Future of Printing

lehmanp00
Contributor III

With all the issues that seem to be revolving around the printing eco-system these days, I thought I would ask if anyone has any insights on where the industry is heading in the near future. For years we had Windows print queues that worked just fine with either Mac or PC clients. We have Papercut which is a wonderful piece of software too. 

iOS has Airprint and, again, Papercut was able to rescue us with their Mobility Print server. 

Now, Print Nightmare almost killed SMB printing and CUPS is killing PPD and lpadmin for printer management in Linux and MacOS. Or at least they keep saying it will go away. 

We use lpadmin in scripts to deploy printers to MacOS. It worked, but now in MacOS 12, it doesn't work so well. PPDs don't get installed correctly and print jobs to the Windows servers seem to just hang and not go anywhere. Not to mention the vendors were slow getting MacOS 12 drivers out too. 

Where to go from here? Its seems CUPS wants us to all go driver-less and Windows doesn't want anybody but Win10 to print to their servers anymore.  I have users that will still need all those advance print options that come with drivers. Just trying to figure out which direction to go

Thoughts?

3 REPLIES 3

pueo
Contributor II

Great question.  
I am about to (or already am) heading down that path. What we currently do is not manageable for a global company with 1000s of printers.

jonathan_mcc
New Contributor III

Sorry I have no information but I am interested in what others have as a potential solution. We are exactly the same with Papercut and Windows Print Servers. We haven't had too much issues with our lpadmin scripts yet...hopefully that doesn't come to bite me soon. The advanced printing and finishing functions available with the PPDs is paramount when printing in a corporate or education environment.

mainelysteve
Valued Contributor II

Printing is one of the biggest thorns in my side. We also use Windows Server and PaperCut with typical ups and downs. Last year was the worst by far with Print Nightmare and the patches that followed.
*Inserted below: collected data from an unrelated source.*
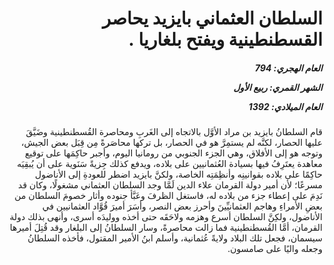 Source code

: <h1 dir="rtl">السلطان العثماني بايزيد يحاصر القسطنطينية ويفتح بلغاريا .</h1>

<h5 dir="rtl">العام الهجري:  794

الشهر القمري: ربيع الأول

العام الميلادي: 1392</h5>

<p dir="rtl">قام السلطانُ بايزيد بن مراد الأوَّل بالاتجاه إلى الغَربِ ومحاصرة القُسطنطينية وضَيَّقَ عليها الحصار، لكنَّه لم يستمِرَّ هو في الحصار، بل تركها محاصَرةً مِن قِبَل بعض الجيش، وتوجه هو إلى الأفلاق، وهي الجزء الجنوبي من رومانيا اليوم، وأجبر حاكِمَها على توقيع معاهدة يعتَرِفُ فيها بسيادة العُثمانيين على بلاده، ويدفع كذلك جِزيةً سَنَوية على أن يُبقِيَه حاكِمًا على بلاده بقوانينِه وأنظِمَتِه الخاصة، ولكنَّ بايزيد اضطر للعودةِ إلى الأناضول مسرعًا؛ لأن أمير دولة القرمان علاء الدين لَمَّا وجد السلطان العثماني مشغولًا، وكان قد نَدِمَ على إعطاء جزء من بلاده له، فاستغل الظرفَ وعَبَّأ جنوده وأثار خصومَ السلطان من بعضِ الأمراءِ وهاجم العثمانيِّينَ وأحرز بعض النصر، وأسَرَ أميرَ قُوَّاد العثمانيين في الأناضول، ولكِنَّ السلطان أسرع وهزمه ولاحَقَه حتى أخذه ووليدَه أسرى، وأنهى بذلك دولة القرمان، أمَّا القُسطنطينية فما زالت محاصرةً، وسار السلطانُ إلى البلغار وقد قُتِلَ أميرها سيسمان، فجعل تلك البلاد ولايةً عُثمانية، وأسلم ابنُ الأمير المقتول، فأخذه السلطانُ وجعله واليًا على صامسون.</p></br>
That being said I honestly over the years have spent more man hours troubleshooting random printing issues on machines running Windows than Macs.

We also use lpadmin in scripts to distribute queues to Macs and knock on wood they've been very solid even with 11.x and 12.x. Apple CUPS is pushing everyone to IPP Everywhere or PPD-less queues, but while I can find lots of Lasers with Everywhere capability, I can't seem to find any MFPs(Copiers) that currently support it. Even then if the queue is setup on a Windows Server for the Mac to connect to Everywhere functionality doesn't mean squat until MSFT updates it's woefully out of date IPP implementation.

For my part I have been systematically getting rid of printers throughout our campus. It's got to be one of our bigger cash drains between paper, toner and servicing. I'm not at the top of the totem pole so to speak so I can't outright deny a printer, but will definitely push hard against it and advocate for "Be green. Keep it on the screen".